* _Your assignment_:
As the answer, give every line of the records that includes the word "docs".

* _Data excerpts_:

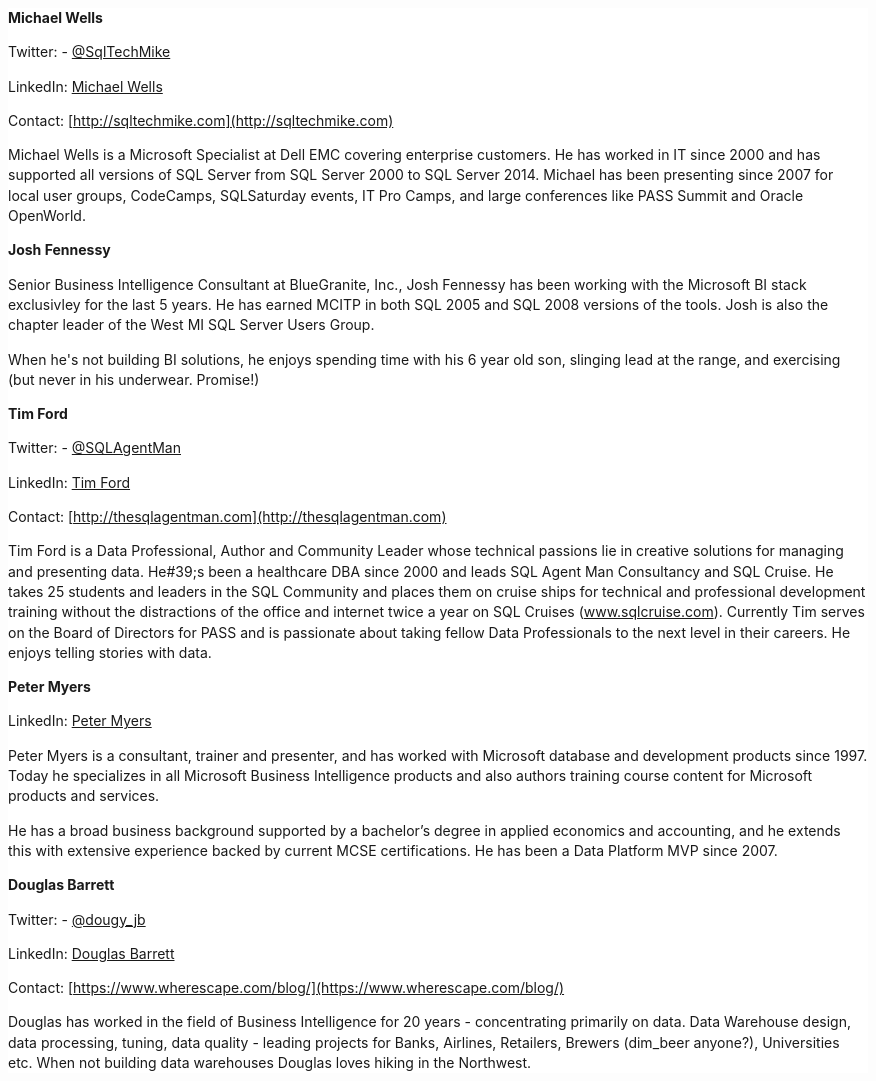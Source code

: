 **Michael Wells**
 
Twitter:  - [@SqlTechMike](https://www.twitter.com/@SqlTechMike)
 
LinkedIn: [Michael Wells](http://www.linkedin.com/in/mikewells)
 
Contact: [http://sqltechmike.com](http://sqltechmike.com)
 
Michael Wells is a Microsoft Specialist at Dell EMC covering enterprise customers. He has worked in IT since 2000 and has supported all versions of SQL Server from SQL Server 2000 to SQL Server 2014. Michael has been presenting  since 2007 for local user groups, CodeCamps, SQLSaturday events, IT Pro Camps, and large conferences like PASS Summit and Oracle OpenWorld.
 
**Josh Fennessy**
 
Senior Business Intelligence Consultant at BlueGranite, Inc.,  Josh Fennessy has been working with the Microsoft BI stack exclusivley for the last 5 years.  He has earned MCITP in both SQL 2005 and SQL 2008 versions of the tools.   Josh is also the chapter leader of the West MI SQL Server Users Group.

When he's not building BI solutions, he enjoys spending time with his 6 year old son, slinging lead at the range, and exercising (but never in his underwear.  Promise!)
 
**Tim Ford**
 
Twitter:  - [@SQLAgentMan](https://www.twitter.com/@SQLAgentMan)
 
LinkedIn: [Tim Ford](https://www.linkedin.com/in/timothyford)
 
Contact: [http://thesqlagentman.com](http://thesqlagentman.com)
 
Tim Ford is a Data Professional, Author and Community Leader whose technical passions lie in creative solutions for managing and presenting data.  He#39;s been a healthcare DBA since 2000 and leads SQL Agent Man Consultancy and SQL Cruise.  He takes 25 students and leaders in the SQL Community and places them on cruise ships for technical and professional development training without the distractions of the office and internet twice a year on SQL Cruises (www.sqlcruise.com). Currently Tim serves on the Board of Directors for PASS and is passionate about taking fellow Data Professionals to the next level in their careers. He enjoys telling stories with data.
 
**Peter Myers**
 
LinkedIn: [Peter Myers](http://linkedin.com/in/peterjsmyers)
 
Peter Myers is a consultant, trainer and presenter, and has worked with Microsoft database and development products since 1997. Today he specializes in all Microsoft Business Intelligence products and also authors training course content for Microsoft products and services.

He has a broad business background supported by a bachelor’s degree in applied economics and accounting, and he extends this with extensive experience backed by current MCSE certifications. He has been a Data Platform MVP since 2007.
 
**Douglas Barrett**
 
Twitter:  - [@dougy_jb](https://www.twitter.com/@dougy_jb)
 
LinkedIn: [Douglas Barrett](https://www.linkedin.com/in/dougyb/)
 
Contact: [https://www.wherescape.com/blog/](https://www.wherescape.com/blog/)
 
Douglas has worked in the field of Business Intelligence for 20 years - concentrating primarily on data.  Data Warehouse design, data processing, tuning, data quality - leading projects for Banks, Airlines, Retailers, Brewers (dim_beer anyone?), Universities etc.  When not building data warehouses Douglas loves hiking in the Northwest.  
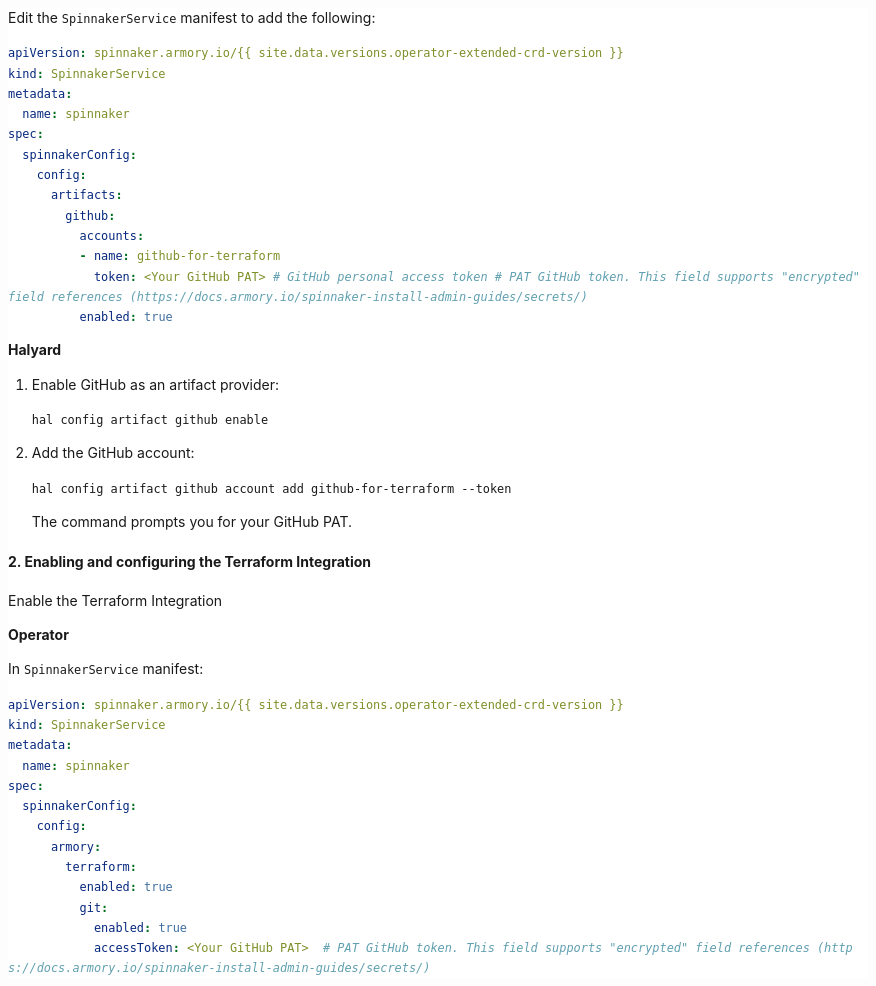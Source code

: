 Edit the `SpinnakerService` manifest to add the following:

```yaml
apiVersion: spinnaker.armory.io/{{ site.data.versions.operator-extended-crd-version }}
kind: SpinnakerService
metadata:
  name: spinnaker
spec:
  spinnakerConfig:
    config:
      artifacts:
        github:
          accounts:
          - name: github-for-terraform
            token: <Your GitHub PAT> # GitHub personal access token # PAT GitHub token. This field supports "encrypted" field references (https://docs.armory.io/spinnaker-install-admin-guides/secrets/)
          enabled: true
```

**Halyard**

1. Enable GitHub as an artifact provider:

   ```
   hal config artifact github enable
   ```
2. Add the GitHub account:
   ```
   hal config artifact github account add github-for-terraform --token
   ```
   The command prompts you for your GitHub PAT.

#### 2. Enabling and configuring the Terraform Integration


Enable the Terraform Integration

**Operator**

In `SpinnakerService` manifest:

```yaml
apiVersion: spinnaker.armory.io/{{ site.data.versions.operator-extended-crd-version }}
kind: SpinnakerService
metadata:
  name: spinnaker
spec:
  spinnakerConfig:
    config:
      armory:
        terraform:
          enabled: true
          git:
            enabled: true
            accessToken: <Your GitHub PAT>  # PAT GitHub token. This field supports "encrypted" field references (https://docs.armory.io/spinnaker-install-admin-guides/secrets/)
```
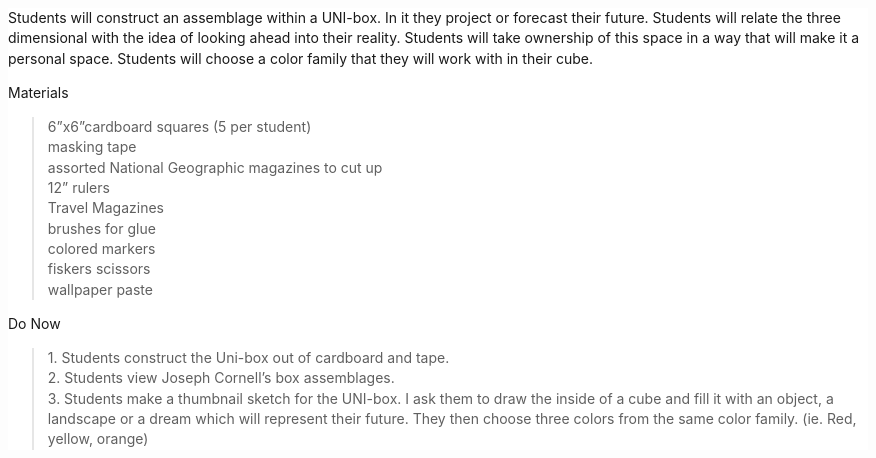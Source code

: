 Students will construct an assemblage within a UNI-box. In it they project or forecast their future. Students will relate the three dimensional with the idea of looking ahead into their reality. Students will take ownership of this space in a way that will make it a personal space. Students will choose a color family that they will work with in their cube.
</p>
<p>
<i>
</i>
</p>
<p>
Materials
</p>
<p>
<b>
</b>
</p>
<blockquote>
<dl>
<dt>
6”x6”cardboard squares (5 per student)
<dt>
masking tape
<dt>
assorted National Geographic magazines to cut up
<dt>
12” rulers
<dt>
Travel Magazines
<dt>
brushes for glue
<dt>
colored markers
<dt>
fiskers scissors
<dt>
wallpaper paste
</dt>
</dt>
</dt>
</dt>
</dt>
</dt>
</dt>
</dt>
</dt>
</dl>
</blockquote>
<p>
Do Now
</p>
<blockquote>
<dl>
<dt>
1. Students construct the Uni-box out of cardboard and tape.
<dt>
2. Students view Joseph Cornell’s box assemblages.
<dt>
3. Students make a thumbnail sketch for the UNI-box. I ask them to draw the inside of a cube and fill it with an object, a landscape or a dream which will represent their future. They then choose three colors from the same color family. (ie. Red, yellow, orange)
</dt>
</dt>
</dt>
</dl>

* _Finished exercise_:
            token: <Your GitHub PAT> # GitHub personal access token # PAT GitHub token. This field supports "encrypted" field references (https://docs.armory.io/spinnaker-install-admin-guides/secrets/)
            accessToken: <Your GitHub PAT>  # PAT GitHub token. This field supports "encrypted" field references (https://docs.armory.io/spinnaker-install-admin-guides/secrets/)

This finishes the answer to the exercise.